Il fantasma di Matteo Renzi scalda gli animi dolenti del Pd, uscito sconfitto dalle ultime Politiche. Basta un verbo, smantellare, per rinverdire vecchi e nuovi rancori e dissidi difficili da ricomporre. Quel verbo lo ha utilizzato il sindaco di Bari Antonio Decaro per dire che il Pd va riformato, subito e profondamente. «Smantellare il modello seguito finora, riavvicinandosi alle persone e ai loro bisogni», la strada indicata da Decaro, figura cardine del partito pugliese, già proiettata secondo i più - alla testa del Pd regionale o sulla poltrona più alta della Regione. «Smantellare mi sa di rottamare» ha replicato, a distanza, il responsabile Enti locali dei dem, Francesco Boccia, fresco di rielezione al Senato. «Mi auguro - ha aggiunto - che al congresso del partito ci siano molti candidati e candidate con idee aggiuntive diverse, ma che lo schema non sia: il nuovo è bello e il vecchio è cattivo». Non sia, insomma, la rottamazione della classe dirigente attuale il pegno da pagare alla sconfitta elettorale.

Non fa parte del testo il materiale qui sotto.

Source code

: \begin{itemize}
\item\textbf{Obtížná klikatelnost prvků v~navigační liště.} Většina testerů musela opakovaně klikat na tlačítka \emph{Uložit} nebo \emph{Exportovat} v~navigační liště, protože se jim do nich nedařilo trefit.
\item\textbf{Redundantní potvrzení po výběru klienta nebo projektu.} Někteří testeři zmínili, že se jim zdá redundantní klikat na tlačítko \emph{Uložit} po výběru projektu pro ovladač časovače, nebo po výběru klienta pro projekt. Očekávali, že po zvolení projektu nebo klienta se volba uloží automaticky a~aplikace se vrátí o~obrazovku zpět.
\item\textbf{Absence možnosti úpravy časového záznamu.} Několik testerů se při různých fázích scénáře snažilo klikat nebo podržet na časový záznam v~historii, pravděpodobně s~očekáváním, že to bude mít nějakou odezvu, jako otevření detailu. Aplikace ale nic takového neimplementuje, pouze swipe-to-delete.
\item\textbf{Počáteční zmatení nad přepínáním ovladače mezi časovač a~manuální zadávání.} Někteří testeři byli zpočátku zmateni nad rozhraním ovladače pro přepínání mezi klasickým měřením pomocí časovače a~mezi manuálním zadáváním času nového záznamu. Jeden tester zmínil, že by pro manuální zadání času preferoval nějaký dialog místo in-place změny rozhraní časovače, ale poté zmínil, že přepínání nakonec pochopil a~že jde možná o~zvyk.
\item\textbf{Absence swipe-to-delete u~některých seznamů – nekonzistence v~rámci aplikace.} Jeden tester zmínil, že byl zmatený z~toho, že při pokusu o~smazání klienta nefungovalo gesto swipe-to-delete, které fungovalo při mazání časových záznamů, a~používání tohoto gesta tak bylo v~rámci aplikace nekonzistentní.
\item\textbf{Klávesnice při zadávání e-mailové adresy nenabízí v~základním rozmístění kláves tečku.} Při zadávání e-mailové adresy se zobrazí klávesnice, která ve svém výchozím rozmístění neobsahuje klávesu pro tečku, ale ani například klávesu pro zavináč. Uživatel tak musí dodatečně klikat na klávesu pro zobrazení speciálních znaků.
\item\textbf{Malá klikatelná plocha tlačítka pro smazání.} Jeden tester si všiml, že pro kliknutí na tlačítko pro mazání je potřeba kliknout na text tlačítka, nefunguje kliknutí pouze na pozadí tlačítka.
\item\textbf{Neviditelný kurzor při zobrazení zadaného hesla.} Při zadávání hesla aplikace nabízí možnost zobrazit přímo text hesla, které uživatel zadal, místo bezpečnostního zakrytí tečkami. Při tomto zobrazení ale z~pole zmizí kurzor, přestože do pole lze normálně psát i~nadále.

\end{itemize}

L'analisi del voto fatta da Decaro è tuttavia stata condivisa, pur con sfumature diverse, da tanti amministratori locali. Durissima, senza sconti. «Il Pd - ha scritto il presidente dell'Anci - perde tutte le Politiche dal 2008. Mentre nelle elezioni locali, non solo riesce a vincere, ma riesce a tessere una relazione solida e responsabile con i cittadini. Sindaci e amministratori del Pd governano il 70% dei Comuni italiani, e si dimostrano quotidianamente capaci di amministrare e di proporre un'idea politica seria. Le vittorie elettorali ne sono la conseguenza». Perché per le Amministrative si prevede ancora la preferenza e «un meccanismo virtuoso di fiducia e controllo» che la legge elettorale nazionale non prevede per l'elezione dei componenti il Parlamento, delegando ogni scelta ai capi dei partiti. «E ci ritroviamo deputati e senatori ha aggiunto caustico Decaro - che non sanno nemmeno trovare sulla carta geografica i paesi nei quali vengono eletti, solo perché fedelissimi ai leader di partito o a qualche capo-corrente». Rivedere il Rosatellum, dunque, ma anche lasciar spazio, nel Pd, alle voci degli amministratori locali, ultimi avamposti di partecipazione politica in una democrazia sfilacciata e sofferente, come prova l'elevatissima percentuale di astensionismo. Poi l'affondo: «È l'intero modello su cui il Pd si fonda - ha chiuso Decaro - che va smantellato. Basta con i capi corrente che fanno e disfano le liste a propria immagine e somiglianza. Basta con questo esercizio del potere per il potere. Basta con l'autoconservazione come unico scopo della politica».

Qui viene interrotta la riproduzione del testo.